In the OT when you come across the phrase, "the Lord
is God" or "the Lord --he is God" who is the word "Lord"
referring to? 

For some reason --I think because I was speaking with
a Muslim and I already had the deity of Christ on the 
brain --I said that the Bible tells us that Jesus is "Lord."
So this is a reference to Jesus (the Lord) being God.

Now, I'm really not so sure that that's the correct 
interpretation of the various passages that proclaim 
"the Lord is God" in the OT, but it was simply what 
rolled off my tongue at the time. 

Any thoughts on what that OT phrase means?

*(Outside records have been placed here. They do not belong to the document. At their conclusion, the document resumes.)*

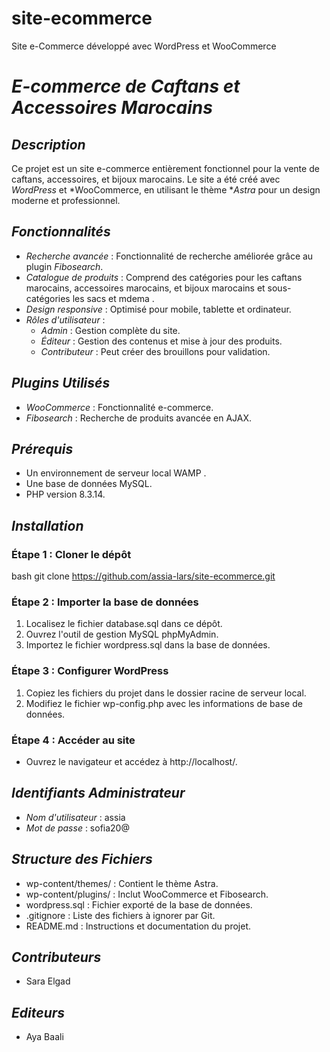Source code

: # site-ecommerce
Site e-Commerce développé avec WordPress et WooCommerce

# *E-commerce de Caftans et Accessoires Marocains*

## *Description*
Ce projet est un site e-commerce entièrement fonctionnel pour la vente de caftans, accessoires, et bijoux marocains. Le site a été créé avec *WordPress* et *WooCommerce, en utilisant le thème **Astra* pour un design moderne et professionnel.

## *Fonctionnalités*
- *Recherche avancée* : Fonctionnalité de recherche améliorée grâce au plugin *Fibosearch*.
- *Catalogue de produits* : Comprend des catégories pour les caftans marocains, accessoires marocains, et bijoux marocains et sous-catégories les sacs et mdema .
- *Design responsive* : Optimisé pour mobile, tablette et ordinateur.
- *Rôles d'utilisateur* :  
  - *Admin* : Gestion complète du site.  
  - *Éditeur* : Gestion des contenus et mise à jour des produits.  
  - *Contributeur* : Peut créer des brouillons pour validation.

## *Plugins Utilisés*
- *WooCommerce* : Fonctionnalité e-commerce.
- *Fibosearch* : Recherche de produits avancée en AJAX.

## *Prérequis*
- Un environnement de serveur local WAMP .
- Une base de données MySQL.
- PHP version 8.3.14.

## *Installation*
### Étape 1 : Cloner le dépôt
bash
git clone https://github.com/assia-lars/site-ecommerce.git


### Étape 2 : Importer la base de données
1. Localisez le fichier database.sql dans ce dépôt.
2. Ouvrez l'outil de gestion MySQL phpMyAdmin.
3. Importez le fichier wordpress.sql dans la base de données.

### Étape 3 : Configurer WordPress
1. Copiez les fichiers du projet dans le dossier racine de serveur local.
2. Modifiez le fichier wp-config.php avec les informations de base de données.

### Étape 4 : Accéder au site
- Ouvrez le navigateur et accédez à http://localhost/.

## *Identifiants Administrateur*
- *Nom d'utilisateur* : assia  
- *Mot de passe* : sofia20@

## *Structure des Fichiers*
- wp-content/themes/ : Contient le thème Astra.
- wp-content/plugins/ : Inclut WooCommerce et Fibosearch.
- wordpress.sql : Fichier exporté de la base de données.
- .gitignore : Liste des fichiers à ignorer par Git.
- README.md : Instructions et documentation du projet.

## *Contributeurs*
- Sara Elgad 
   
## *Editeurs*
- Aya Baali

Is it simply another way of saying "God (our God) 
He is God"? 

Or is it "the Lord (Jesus) is God"?

Thanks*


----------



## Contra_Mundum (Aug 31, 2009)

The OT LORD (as opposed to the occasions of seeing "Lord" or "lord") is the "Jehovah" name.

It is a proper name of the one and only, and _triune_ God of ALL Scripture.

The NT usage of "Lord" to refer to Jesus identifies him with the God of the Old Testament. The NT term is the same as the old Greek Septuagint translation of the OT used for "Jehovah", that is: "Kurios".

Texts in the NT that quote the OT and use "Lord" might be applied to the Father, Son, or Spirit, as the context will indicate. Possibly even undifferentiated at times, that is, referred to all three at once.


----------